After I finished kinda-meditating, I felt so energized and inspired that I thought, I’m going to write a super inspiring quote on the dry erase board in my office to keep riding this wave of spiritual enlightenment! So I walked out to my car to grab a dry erase marker I’d bought a few days earlier. On my way, I literally stopped to smell a flower. I felt so happy and calm, you guys. And then I went to go back inside to finish off my perfect morning, and the door knob wouldn’t turn. In my calm, spiritually centered haze, I had locked myself out of the house, 10 minutes before work. I was wearing my high school gym shorts, a transparent tank top, and no shoes. “Shit!” I said loud enough to be heard by the impressionable children at the daycare center two houses down. I no longer felt like the Dalai Lama at all.
As I drove to my boyfriend’s work to get a key from him and found myself stuck in a rush hour traffic jam, I thought about how whenever I feel like I’m on the road to becoming my best self, life gets in the way. As someone who’s pretty into self-growth and spirituality, I spend a lot of time imagining what best self looks like. My best self spends most of her time levitating above a dandelion field and having epiphanies that change the world.
Unfortunately, my best self barely resembles my actual self, who is much more frazzled, disorganized, gossipy, and prone to anxiety attacks. My best self pretty much ceases to exist as soon I’m faced with rude people at the movies, unexpected credit card charges, or a door locked from the inside. This is why I’ve decided to let go of the idea of my “best self,” and instead aim for a slightly better version of myself. I don’t want to be perfect, I just want to be a little better. Care to join me in my quest?

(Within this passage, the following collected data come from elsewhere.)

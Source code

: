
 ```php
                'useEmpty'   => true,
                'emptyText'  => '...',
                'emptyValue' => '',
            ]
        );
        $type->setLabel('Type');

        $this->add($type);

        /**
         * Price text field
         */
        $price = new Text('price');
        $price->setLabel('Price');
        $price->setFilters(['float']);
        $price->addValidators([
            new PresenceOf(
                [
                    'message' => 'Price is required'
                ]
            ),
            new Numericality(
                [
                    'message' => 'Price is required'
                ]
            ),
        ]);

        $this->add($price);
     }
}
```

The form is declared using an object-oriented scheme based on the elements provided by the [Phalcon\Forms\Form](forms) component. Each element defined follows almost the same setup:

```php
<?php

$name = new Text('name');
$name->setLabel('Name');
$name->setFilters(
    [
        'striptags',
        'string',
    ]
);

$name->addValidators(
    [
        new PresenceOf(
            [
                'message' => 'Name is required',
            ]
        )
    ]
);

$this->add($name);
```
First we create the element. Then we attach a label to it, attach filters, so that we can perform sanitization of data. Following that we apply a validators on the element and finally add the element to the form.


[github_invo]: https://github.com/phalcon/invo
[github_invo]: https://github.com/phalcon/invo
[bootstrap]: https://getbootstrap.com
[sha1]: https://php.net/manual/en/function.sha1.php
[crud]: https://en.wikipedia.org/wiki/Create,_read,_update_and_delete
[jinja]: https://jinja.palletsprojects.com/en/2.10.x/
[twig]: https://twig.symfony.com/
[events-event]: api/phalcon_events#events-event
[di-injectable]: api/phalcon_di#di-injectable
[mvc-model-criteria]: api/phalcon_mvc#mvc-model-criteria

Here are 15 ways to get started…
1. Find something — anything — to be grateful for. It can be as simple as “pizza” or “not being homeless.” Just try to cultivate gratitude in little ways.
2. When someone cuts you off in traffic and you get the urge to flip them off, don’t.
3. For 15 minutes a day, turn off your cellphone and the TV and the computer and your iPad and just be.
4. That lady in front of you at Starbucks who is paying in nickels when you’re already late for work? Muster up a little compassion for her instead of sighing and rolling your eyes.
5. Balance out your mean gossip habit (hello, we all do it) by saying good things behind people’s backs too.
6. Instead of using the phrase, “I have to…”, try using “I get to…” You’d be surprised at how one word can change your entire outlook.
7. Don’t take people’s crappy behavior personally. When people are rude to me I imagine that they just got dumped an hour before our interaction and it helps me get over it.
8. Read books that challenge your intellect and make you question your preconceived beliefs.
9. When you find yourself on a negativity bender, stop and replace those thoughts with something more positive.
10. Listen to your body. Being super tired might not mean you need more coffee, it might mean you need a nap.
11. Try to be a positive force wherever you go. That might mean smiling at a stranger or lending a kind word to a co-worker who’s having a bad day.
12. Stay as calm as possible in the midst of a crisis. Offer support and solutions instead of adding panic and stress.
13. Instead of complaining or pointing out what’s annoying or irritating about a situation, look for the bright spots.
14. Give yourself permission to say “no.”
15. Be nicer to yourself. Our inner critics can be so, so mean. The more we can tweak our inner voices to sound like a sweet, supportive friend, the happier we’ll be.